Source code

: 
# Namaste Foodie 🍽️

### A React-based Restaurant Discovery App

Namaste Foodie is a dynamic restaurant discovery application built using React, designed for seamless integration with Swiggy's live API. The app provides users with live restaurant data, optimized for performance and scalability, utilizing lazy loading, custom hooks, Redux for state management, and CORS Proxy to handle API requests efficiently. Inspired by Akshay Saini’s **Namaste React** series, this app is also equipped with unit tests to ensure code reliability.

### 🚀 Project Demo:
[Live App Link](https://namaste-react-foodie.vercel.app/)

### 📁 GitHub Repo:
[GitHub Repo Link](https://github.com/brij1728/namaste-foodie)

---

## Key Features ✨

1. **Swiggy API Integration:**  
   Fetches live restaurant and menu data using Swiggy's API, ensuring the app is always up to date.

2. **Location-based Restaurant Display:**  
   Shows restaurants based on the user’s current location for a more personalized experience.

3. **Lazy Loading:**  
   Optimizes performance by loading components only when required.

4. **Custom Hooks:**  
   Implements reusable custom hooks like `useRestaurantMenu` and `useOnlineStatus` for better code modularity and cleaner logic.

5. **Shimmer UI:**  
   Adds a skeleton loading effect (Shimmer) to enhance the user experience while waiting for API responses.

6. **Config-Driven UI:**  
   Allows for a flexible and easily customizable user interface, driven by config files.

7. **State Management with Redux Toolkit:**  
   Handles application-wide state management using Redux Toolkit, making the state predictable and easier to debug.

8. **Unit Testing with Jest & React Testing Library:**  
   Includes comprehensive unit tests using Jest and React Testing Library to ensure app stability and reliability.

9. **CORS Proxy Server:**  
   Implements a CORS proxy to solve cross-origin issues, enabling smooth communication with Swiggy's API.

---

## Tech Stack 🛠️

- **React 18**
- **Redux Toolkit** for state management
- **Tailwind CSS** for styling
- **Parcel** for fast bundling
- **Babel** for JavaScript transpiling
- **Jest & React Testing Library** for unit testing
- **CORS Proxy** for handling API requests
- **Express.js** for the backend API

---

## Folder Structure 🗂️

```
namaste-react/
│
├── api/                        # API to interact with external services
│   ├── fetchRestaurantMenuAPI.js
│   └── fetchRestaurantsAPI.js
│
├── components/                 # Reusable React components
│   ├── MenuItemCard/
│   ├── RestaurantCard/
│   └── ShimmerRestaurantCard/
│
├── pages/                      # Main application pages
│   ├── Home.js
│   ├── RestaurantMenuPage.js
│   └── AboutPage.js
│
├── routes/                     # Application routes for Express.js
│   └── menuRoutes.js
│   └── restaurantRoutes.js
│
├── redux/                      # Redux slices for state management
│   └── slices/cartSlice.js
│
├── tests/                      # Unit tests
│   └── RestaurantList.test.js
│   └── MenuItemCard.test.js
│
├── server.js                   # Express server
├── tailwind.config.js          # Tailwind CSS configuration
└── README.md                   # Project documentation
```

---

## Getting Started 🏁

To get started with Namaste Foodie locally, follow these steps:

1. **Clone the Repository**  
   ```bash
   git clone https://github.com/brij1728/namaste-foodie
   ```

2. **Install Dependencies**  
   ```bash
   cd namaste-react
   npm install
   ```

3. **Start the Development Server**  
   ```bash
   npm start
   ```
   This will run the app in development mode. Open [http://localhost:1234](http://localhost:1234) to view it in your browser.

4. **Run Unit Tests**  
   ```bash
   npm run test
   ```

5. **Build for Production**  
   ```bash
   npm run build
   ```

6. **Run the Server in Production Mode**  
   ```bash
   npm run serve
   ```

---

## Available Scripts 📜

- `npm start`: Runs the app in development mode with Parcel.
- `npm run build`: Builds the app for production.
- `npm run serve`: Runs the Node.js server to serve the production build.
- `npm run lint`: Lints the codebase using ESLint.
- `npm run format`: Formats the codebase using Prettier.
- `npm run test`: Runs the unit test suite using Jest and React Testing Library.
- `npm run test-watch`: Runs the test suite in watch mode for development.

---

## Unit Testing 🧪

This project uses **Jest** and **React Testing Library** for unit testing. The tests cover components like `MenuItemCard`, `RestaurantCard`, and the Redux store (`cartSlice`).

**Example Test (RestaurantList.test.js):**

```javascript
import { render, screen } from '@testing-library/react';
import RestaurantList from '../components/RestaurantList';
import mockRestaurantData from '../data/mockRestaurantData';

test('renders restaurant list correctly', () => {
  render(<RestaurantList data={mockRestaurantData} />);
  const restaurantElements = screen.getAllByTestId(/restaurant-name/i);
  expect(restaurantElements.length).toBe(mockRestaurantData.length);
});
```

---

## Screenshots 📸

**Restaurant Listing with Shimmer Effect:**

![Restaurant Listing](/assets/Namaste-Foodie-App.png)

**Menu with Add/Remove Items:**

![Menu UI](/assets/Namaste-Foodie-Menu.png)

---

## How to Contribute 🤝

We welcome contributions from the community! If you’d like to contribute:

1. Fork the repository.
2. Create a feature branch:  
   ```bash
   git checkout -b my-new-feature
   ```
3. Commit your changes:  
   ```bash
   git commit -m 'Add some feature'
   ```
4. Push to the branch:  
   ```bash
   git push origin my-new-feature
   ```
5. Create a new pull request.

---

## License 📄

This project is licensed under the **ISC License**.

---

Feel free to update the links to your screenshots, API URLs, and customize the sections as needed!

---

[WHAT THE TASK ASKS]:
For this task, write out exactly the lines of the entries above, starting at the line with "Shows restaurants based" and ending at the line with "4. **Custom Hooks:**", both included, and no others.

[WRITTEN RESPONSE]:
   Shows restaurants based on the user’s current location for a more personalized experience.

3. **Lazy Loading:**  
   Optimizes performance by loading components only when required.

4. **Custom Hooks:**  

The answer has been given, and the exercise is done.